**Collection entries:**

━━━━━━━━━━━━━━━━━━━━

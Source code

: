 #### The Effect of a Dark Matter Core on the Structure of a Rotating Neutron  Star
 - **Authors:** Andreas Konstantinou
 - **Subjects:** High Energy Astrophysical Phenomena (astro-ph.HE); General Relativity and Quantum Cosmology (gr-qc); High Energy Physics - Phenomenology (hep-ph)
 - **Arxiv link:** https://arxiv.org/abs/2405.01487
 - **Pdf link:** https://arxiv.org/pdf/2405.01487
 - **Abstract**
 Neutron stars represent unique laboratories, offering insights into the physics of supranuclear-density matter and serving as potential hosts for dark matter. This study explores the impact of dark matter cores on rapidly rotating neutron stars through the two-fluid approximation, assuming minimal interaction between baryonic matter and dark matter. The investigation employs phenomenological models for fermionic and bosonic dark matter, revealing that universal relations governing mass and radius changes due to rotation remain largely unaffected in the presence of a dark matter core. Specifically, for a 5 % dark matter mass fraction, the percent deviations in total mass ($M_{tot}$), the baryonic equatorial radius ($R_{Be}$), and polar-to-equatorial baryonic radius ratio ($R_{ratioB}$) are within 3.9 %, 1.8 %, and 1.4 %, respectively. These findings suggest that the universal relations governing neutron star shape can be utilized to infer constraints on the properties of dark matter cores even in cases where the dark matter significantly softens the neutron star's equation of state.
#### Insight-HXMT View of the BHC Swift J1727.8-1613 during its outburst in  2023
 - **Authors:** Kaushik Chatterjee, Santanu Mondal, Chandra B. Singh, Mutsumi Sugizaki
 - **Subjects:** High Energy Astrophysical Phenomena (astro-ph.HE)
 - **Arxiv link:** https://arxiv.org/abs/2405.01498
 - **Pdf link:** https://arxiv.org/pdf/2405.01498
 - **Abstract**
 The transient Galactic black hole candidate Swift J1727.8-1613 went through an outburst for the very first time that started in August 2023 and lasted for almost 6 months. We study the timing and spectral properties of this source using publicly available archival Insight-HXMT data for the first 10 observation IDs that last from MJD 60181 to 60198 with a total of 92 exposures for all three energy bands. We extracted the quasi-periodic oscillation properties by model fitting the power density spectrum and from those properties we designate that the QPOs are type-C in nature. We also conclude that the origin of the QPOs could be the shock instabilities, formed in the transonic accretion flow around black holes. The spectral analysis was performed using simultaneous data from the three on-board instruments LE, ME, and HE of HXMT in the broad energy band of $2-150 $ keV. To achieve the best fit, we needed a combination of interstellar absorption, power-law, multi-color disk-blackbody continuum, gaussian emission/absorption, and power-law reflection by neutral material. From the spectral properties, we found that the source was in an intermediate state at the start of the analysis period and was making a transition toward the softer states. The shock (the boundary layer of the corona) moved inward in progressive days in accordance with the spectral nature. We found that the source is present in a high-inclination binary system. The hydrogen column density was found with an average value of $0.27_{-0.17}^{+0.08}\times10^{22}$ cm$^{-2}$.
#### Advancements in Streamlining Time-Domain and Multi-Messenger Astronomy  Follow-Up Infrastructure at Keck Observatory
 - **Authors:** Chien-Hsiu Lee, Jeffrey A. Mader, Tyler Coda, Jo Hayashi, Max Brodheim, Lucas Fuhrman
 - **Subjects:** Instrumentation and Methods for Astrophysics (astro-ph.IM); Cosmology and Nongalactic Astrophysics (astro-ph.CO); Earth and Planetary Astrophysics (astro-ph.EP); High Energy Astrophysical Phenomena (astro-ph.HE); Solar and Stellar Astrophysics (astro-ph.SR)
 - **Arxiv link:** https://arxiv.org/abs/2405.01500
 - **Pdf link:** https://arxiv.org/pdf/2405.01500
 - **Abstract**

━━━━━━━━━━━━━━━━━━━━

**Aim of the exercise:** Please reproduce the closing stretch of the records, from the line with "- **Authors:** Chien-Hsiu" through the last line, exactly as it stands.

**Answer box:**
 - **Authors:** Chien-Hsiu Lee, Jeffrey A. Mader, Tyler Coda, Jo Hayashi, Max Brodheim, Lucas Fuhrman
 - **Subjects:** Instrumentation and Methods for Astrophysics (astro-ph.IM); Cosmology and Nongalactic Astrophysics (astro-ph.CO); Earth and Planetary Astrophysics (astro-ph.EP); High Energy Astrophysical Phenomena (astro-ph.HE); Solar and Stellar Astrophysics (astro-ph.SR)
 - **Arxiv link:** https://arxiv.org/abs/2405.01500
 - **Pdf link:** https://arxiv.org/pdf/2405.01500
 - **Abstract**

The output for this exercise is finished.